● **Task details**: From the first line of the data below through the line bearing "I began participating", reproduce each line exactly; do not include pictures.

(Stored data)
*** Begin section ***

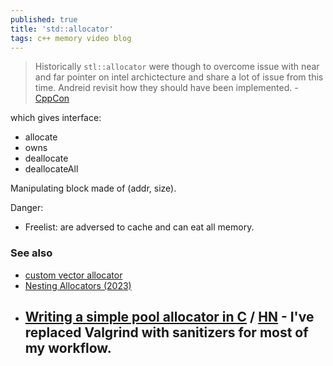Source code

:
 ```yaml
---
published: true
title: 'std::allocator'
tags: c++ memory video blog
---
```

> Historically `stl::allocator` were though to overcome issue with near and far pointer on intel archictecture and share a lot of issue from this time. Andreid revisit how they should have been implemented. - [CppCon](https://www.youtube.com/watch?v=LIb3L4vKZ7U)

which gives interface:
- allocate
- owns
- deallocate
- deallocateAll

Manipulating block made of (addr, size).

Danger:
- Freelist: are adversed to cache and can eat all memory.

### See also 
- [custom vector allocator](https://upcoder.com/6/custom-vector-allocation/)
- [	Nesting Allocators (2023)](https://news.ycombinator.com/item?id=41540777)
- [Writing a simple pool allocator in C](https://news.ycombinator.com/item?id=42605848) / [HN](https://news.ycombinator.com/item?id=42641993) - I've replaced Valgrind with sanitizers for most of my workflow.
	- 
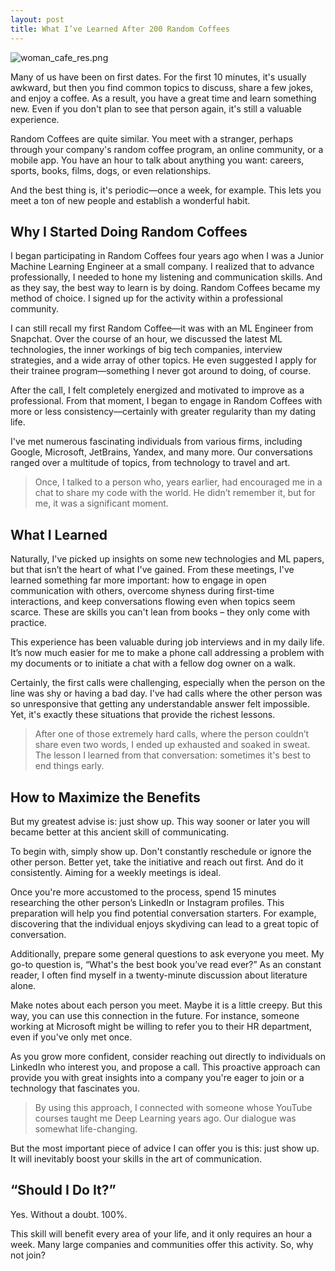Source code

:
 ```yaml
---
layout: post
title: What I’ve Learned After 200 Random Coffees
---
```


![woman_cafe_res.png](/public/images/posts/2023-12-04-random-coffee/woman_cafe_res.png)

Many of us have been on first dates. For the first 10 minutes, it's usually awkward, but then you find common topics to discuss, share a few jokes, and enjoy a coffee. As a result, you have a great time and learn something new. Even if you don't plan to see that person again, it's still a valuable experience.

Random Coffees are quite similar. You meet with a stranger, perhaps through your company's random coffee program, an online community, or a mobile app. You have an hour to talk about anything you want: careers, sports, books, films, dogs, or even relationships.

And the best thing is, it's periodic—once a week, for example. This lets you meet a ton of new people and establish a wonderful habit.

## **Why I Started Doing Random Coffees**

I began participating in Random Coffees four years ago when I was a Junior Machine Learning Engineer at a small company. I realized that to advance professionally, I needed to hone my listening and communication skills. And as they say, the best way to learn is by doing. Random Coffees became my method of choice. I signed up for the activity within a professional community.

I can still recall my first Random Coffee—it was with an ML Engineer from Snapchat. Over the course of an hour, we discussed the latest ML technologies, the inner workings of big tech companies, interview strategies, and a wide array of other topics. He even suggested I apply for their trainee program—something I never got around to doing, of course.

After the call, I felt completely energized and motivated to improve as a professional. From that moment, I began to engage in Random Coffees with more or less consistency—certainly with greater regularity than my dating life.

I've met numerous fascinating individuals from various firms, including Google, Microsoft, JetBrains, Yandex, and many more. Our conversations ranged over a multitude of topics, from technology to travel and art.

> Once, I talked to a person who, years earlier, had encouraged me in a chat to share my code with the world. He didn’t remember it, but for me, it was a significant moment.
> 

## **What I Learned**

Naturally, I've picked up insights on some new technologies and ML papers, but that isn’t the heart of what I've gained. From these meetings, I've learned something far more important: how to engage in open communication with others, overcome shyness during first-time interactions, and keep conversations flowing even when topics seem scarce. These are skills you can't lean from books – they only come with practice.

This experience has been valuable during job interviews and in my daily life. It’s now much easier for me to make a phone call addressing a problem with my documents or to initiate a chat with a fellow dog owner on a walk.

Certainly, the first calls were challenging, especially when the person on the line was shy or having a bad day. I've had calls where the other person was so unresponsive that getting any understandable answer felt impossible. Yet, it's exactly these situations that provide the richest lessons.

> After one of those extremely hard calls, where the person couldn’t share even two words, I ended up exhausted and soaked in sweat. The lesson I learned from that conversation: sometimes it's best to end things early.
> 

## **How to Maximize the Benefits**

But my greatest advise is: just show up. This way sooner or later you will became better at this ancient skill of communicating. 

To begin with, simply show up. Don't constantly reschedule or ignore the other person. Better yet, take the initiative and reach out first. And do it consistently. Aiming for a weekly meetings is ideal.

Once you're more accustomed to the process, spend 15 minutes researching the other person’s LinkedIn or Instagram profiles. This preparation will help you find potential conversation starters. For example, discovering that the individual enjoys skydiving can lead to a great topic of conversation.

Additionally, prepare some general questions to ask everyone you meet. My go-to question is, “What's the best book you’ve read ever?” As an constant reader, I often find myself in a twenty-minute discussion about literature alone.

Make notes about each person you meet. Maybe it is a little creepy. But this way, you can use this connection in the future. For instance, someone working at Microsoft might be willing to refer you to their HR department, even if you've only met once.

As you grow more confident, consider reaching out directly to individuals on LinkedIn who interest you, and propose a call. This proactive approach can provide you with great insights into a company you're eager to join or a technology that fascinates you.

> By using this approach, I connected with someone whose YouTube courses taught me Deep Learning years ago. Our dialogue was somewhat life-changing.
> 

But the most important piece of advice I can offer you is this: just show up. It will inevitably boost your skills in the art of communication.

## “Should I Do It?”

Yes. Without a doubt. 100%.

This skill will benefit every area of your life, and it only requires an hour a week. Many large companies and communities offer this activity. So, why not join?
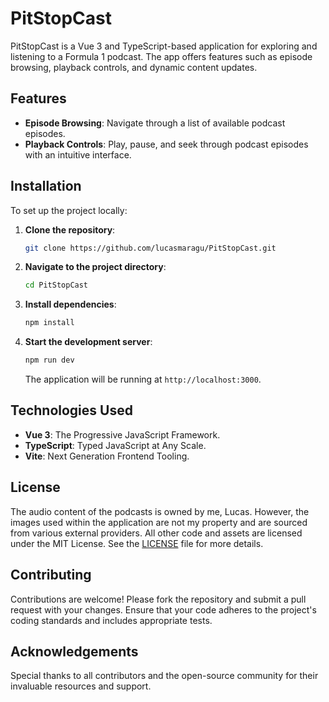 # PitStopCast

PitStopCast is a Vue 3 and TypeScript-based application for exploring and listening to a Formula 1 podcast. The app offers features such as episode browsing, playback controls, and dynamic content updates.

## Features

- **Episode Browsing**: Navigate through a list of available podcast episodes.
- **Playback Controls**: Play, pause, and seek through podcast episodes with an intuitive interface.


## Installation

To set up the project locally:

1. **Clone the repository**:

    ```bash
    git clone https://github.com/lucasmaragu/PitStopCast.git
    ```

2. **Navigate to the project directory**:

    ```bash
    cd PitStopCast
    ```

3. **Install dependencies**:

    ```bash
    npm install
    ```

4. **Start the development server**:

    ```bash
    npm run dev
    ```

    The application will be running at `http://localhost:3000`.

## Technologies Used

- **Vue 3**: The Progressive JavaScript Framework.
- **TypeScript**: Typed JavaScript at Any Scale.
- **Vite**: Next Generation Frontend Tooling.

## License

The audio content of the podcasts is owned by me, Lucas. However, the images used within the application are not my property and are sourced from various external providers. All other code and assets are licensed under the MIT License. See the [LICENSE](LICENSE) file for more details.

## Contributing

Contributions are welcome! Please fork the repository and submit a pull request with your changes. Ensure that your code adheres to the project's coding standards and includes appropriate tests.

## Acknowledgements

Special thanks to all contributors and the open-source community for their invaluable resources and support.

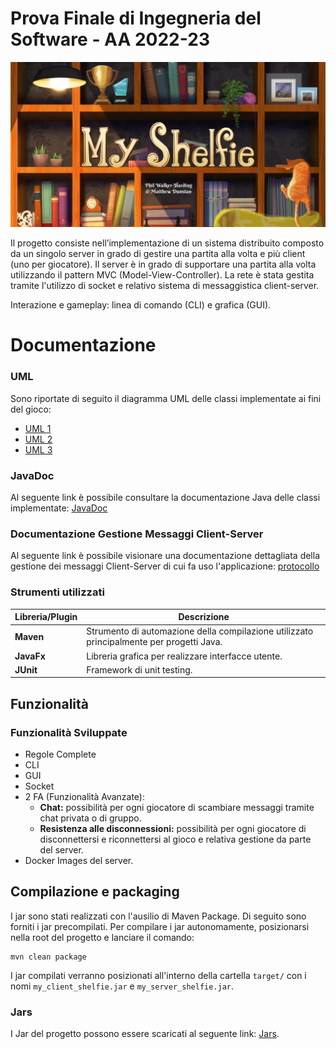# Prova Finale di Ingegneria del Software - AA 2022-23
![alt text](src/main/resources/images/Publisher_material/myshelfie.png)

Il progetto consiste nell’implementazione di un sistema distribuito composto da un singolo server in grado di gestire una partita alla volta e più client (uno per giocatore). Il server è in grado di supportare una partita alla volta utilizzando il pattern MVC (Model-View-Controller).
La rete è stata gestita tramite l'utilizzo di socket e relativo sistema di messaggistica client-server.

Interazione e gameplay: linea di comando (CLI) e grafica (GUI).


# Documentazione

### UML
Sono riportate di seguito il diagramma UML delle classi implementate ai fini del gioco:
- [UML 1](https://github.com/manuelamarenghi/proj-ingsw-ThomasShelfie/blob/main/uml/uml1.jpeg)
- [UML 2](https://github.com/manuelamarenghi/proj-ingsw-ThomasShelfie/blob/main/uml/uml2.jpeg)
- [UML 3](https://github.com/manuelamarenghi/proj-ingsw-ThomasShelfie/blob/main/uml/uml3.jpeg)

### JavaDoc
Al seguente link è possibile consultare la documentazione Java delle classi implementate: [JavaDoc](https://github.com/manuelamarenghi/proj-ingsw-ThomasShelfie/tree/main/Javadoc)

### Documentazione Gestione Messaggi Client-Server
Al seguente link è possibile visionare una documentazione dettagliata della gestione dei messaggi Client-Server di cui fa uso l'applicazione: [protocollo](https://github.com/manuelamarenghi/proj-ingsw-ThomasShelfie/blob/main/uml/Descrizione_della_Gestione_dei_Messaggi_nel_Progetto_MyShelfie.docx)

### Strumenti utilizzati
|Libreria/Plugin|Descrizione|
|---------------|-----------|
|__Maven__|Strumento di automazione della compilazione utilizzato principalmente per progetti Java.|
|__JavaFx__|Libreria grafica per realizzare interfacce utente.|
|__JUnit__|Framework di unit testing.|

## Funzionalità
### Funzionalità Sviluppate
- Regole Complete
- CLI
- GUI
- Socket
- 2 FA (Funzionalità Avanzate):
    - __Chat:__ possibilità per ogni giocatore di scambiare messaggi tramite chat privata o di gruppo.
    - __Resistenza alle disconnessioni:__ possibilità per ogni giocatore di disconnettersi e riconnettersi al gioco e relativa gestione da parte del server.
- Docker Images del server.

## Compilazione e packaging
I jar sono stati realizzati con l'ausilio di Maven Package.
Di seguito sono forniti i jar precompilati.
Per compilare i jar autonomamente, posizionarsi nella root del progetto e lanciare il comando:
```
mvn clean package
```
I jar compilati verranno posizionati all'interno della cartella ```target/``` con i nomi
```my_client_shelfie.jar``` e ```my_server_shelfie.jar```.

### Jars
I Jar del progetto possono essere scaricati al seguente link: [Jars]().
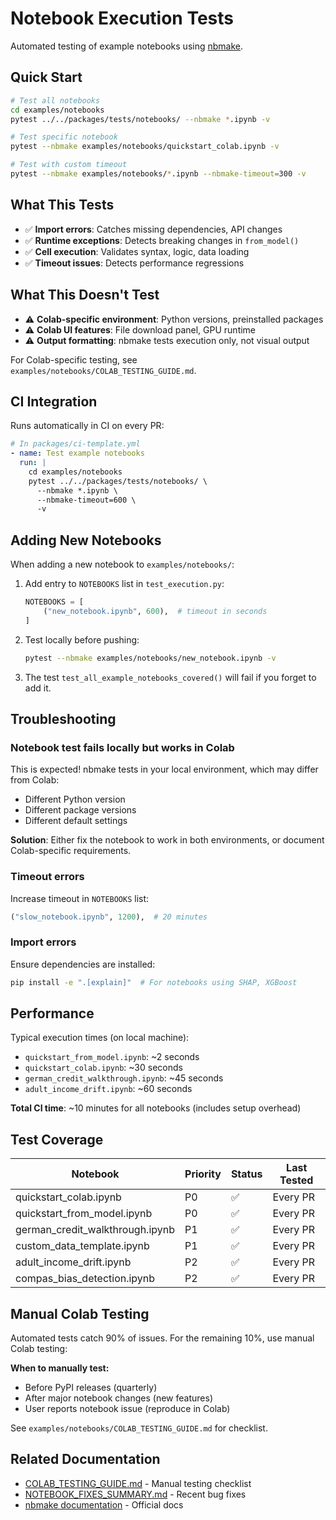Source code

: # Notebook Execution Tests

Automated testing of example notebooks using [nbmake](https://github.com/treebeardtech/nbmake).

## Quick Start

```bash
# Test all notebooks
cd examples/notebooks
pytest ../../packages/tests/notebooks/ --nbmake *.ipynb -v

# Test specific notebook
pytest --nbmake examples/notebooks/quickstart_colab.ipynb -v

# Test with custom timeout
pytest --nbmake examples/notebooks/*.ipynb --nbmake-timeout=300 -v
```

## What This Tests

- ✅ **Import errors**: Catches missing dependencies, API changes
- ✅ **Runtime exceptions**: Detects breaking changes in `from_model()`
- ✅ **Cell execution**: Validates syntax, logic, data loading
- ✅ **Timeout issues**: Detects performance regressions

## What This Doesn't Test

- ⚠️ **Colab-specific environment**: Python versions, preinstalled packages
- ⚠️ **Colab UI features**: File download panel, GPU runtime
- ⚠️ **Output formatting**: nbmake tests execution only, not visual output

For Colab-specific testing, see `examples/notebooks/COLAB_TESTING_GUIDE.md`.

## CI Integration

Runs automatically in CI on every PR:

```yaml
# In packages/ci-template.yml
- name: Test example notebooks
  run: |
    cd examples/notebooks
    pytest ../../packages/tests/notebooks/ \
      --nbmake *.ipynb \
      --nbmake-timeout=600 \
      -v
```

## Adding New Notebooks

When adding a new notebook to `examples/notebooks/`:

1. Add entry to `NOTEBOOKS` list in `test_execution.py`:

   ```python
   NOTEBOOKS = [
       ("new_notebook.ipynb", 600),  # timeout in seconds
   ]
   ```

2. Test locally before pushing:

   ```bash
   pytest --nbmake examples/notebooks/new_notebook.ipynb -v
   ```

3. The test `test_all_example_notebooks_covered()` will fail if you forget to add it.

## Troubleshooting

### Notebook test fails locally but works in Colab

This is expected! nbmake tests in your local environment, which may differ from Colab:

- Different Python version
- Different package versions
- Different default settings

**Solution**: Either fix the notebook to work in both environments, or document Colab-specific requirements.

### Timeout errors

Increase timeout in `NOTEBOOKS` list:

```python
("slow_notebook.ipynb", 1200),  # 20 minutes
```

### Import errors

Ensure dependencies are installed:

```bash
pip install -e ".[explain]"  # For notebooks using SHAP, XGBoost
```

## Performance

Typical execution times (on local machine):

- `quickstart_from_model.ipynb`: ~2 seconds
- `quickstart_colab.ipynb`: ~30 seconds
- `german_credit_walkthrough.ipynb`: ~45 seconds
- `adult_income_drift.ipynb`: ~60 seconds

**Total CI time**: ~10 minutes for all notebooks (includes setup overhead)

## Test Coverage

| Notebook                        | Priority | Status | Last Tested |
| ------------------------------- | -------- | ------ | ----------- |
| quickstart_colab.ipynb          | P0       | ✅     | Every PR    |
| quickstart_from_model.ipynb     | P0       | ✅     | Every PR    |
| german_credit_walkthrough.ipynb | P1       | ✅     | Every PR    |
| custom_data_template.ipynb      | P1       | ✅     | Every PR    |
| adult_income_drift.ipynb        | P2       | ✅     | Every PR    |
| compas_bias_detection.ipynb     | P2       | ✅     | Every PR    |

## Manual Colab Testing

Automated tests catch 90% of issues. For the remaining 10%, use manual Colab testing:

**When to manually test:**

- Before PyPI releases (quarterly)
- After major notebook changes (new features)
- User reports notebook issue (reproduce in Colab)

See `examples/notebooks/COLAB_TESTING_GUIDE.md` for checklist.

## Related Documentation

- [COLAB_TESTING_GUIDE.md](../../../examples/notebooks/COLAB_TESTING_GUIDE.md) - Manual testing checklist
- [NOTEBOOK_FIXES_SUMMARY.md](../../../examples/notebooks/NOTEBOOK_FIXES_SUMMARY.md) - Recent bug fixes
- [nbmake documentation](https://github.com/treebeardtech/nbmake) - Official docs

*** End section ***

● **Answer box**:
Source code

:
 ```yaml
---
published: true
title: 'std::allocator'
tags: c++ memory video blog
---
```

> Historically `stl::allocator` were though to overcome issue with near and far pointer on intel archictecture and share a lot of issue from this time. Andreid revisit how they should have been implemented. - [CppCon](https://www.youtube.com/watch?v=LIb3L4vKZ7U)

which gives interface:
- allocate
- owns
- deallocate
- deallocateAll

Manipulating block made of (addr, size).

Danger:
- Freelist: are adversed to cache and can eat all memory.

### See also 
- [custom vector allocator](https://upcoder.com/6/custom-vector-allocation/)
- [	Nesting Allocators (2023)](https://news.ycombinator.com/item?id=41540777)
- [Writing a simple pool allocator in C](https://news.ycombinator.com/item?id=42605848) / [HN](https://news.ycombinator.com/item?id=42641993) - I've replaced Valgrind with sanitizers for most of my workflow.
	- 
Source code

:
 ```yaml
---
layout: post
title: What I’ve Learned After 200 Random Coffees
---
```


![woman_cafe_res.png](/public/images/posts/2023-12-04-random-coffee/woman_cafe_res.png)

Many of us have been on first dates. For the first 10 minutes, it's usually awkward, but then you find common topics to discuss, share a few jokes, and enjoy a coffee. As a result, you have a great time and learn something new. Even if you don't plan to see that person again, it's still a valuable experience.

Random Coffees are quite similar. You meet with a stranger, perhaps through your company's random coffee program, an online community, or a mobile app. You have an hour to talk about anything you want: careers, sports, books, films, dogs, or even relationships.

And the best thing is, it's periodic—once a week, for example. This lets you meet a ton of new people and establish a wonderful habit.

## **Why I Started Doing Random Coffees**

I began participating in Random Coffees four years ago when I was a Junior Machine Learning Engineer at a small company. I realized that to advance professionally, I needed to hone my listening and communication skills. And as they say, the best way to learn is by doing. Random Coffees became my method of choice. I signed up for the activity within a professional community.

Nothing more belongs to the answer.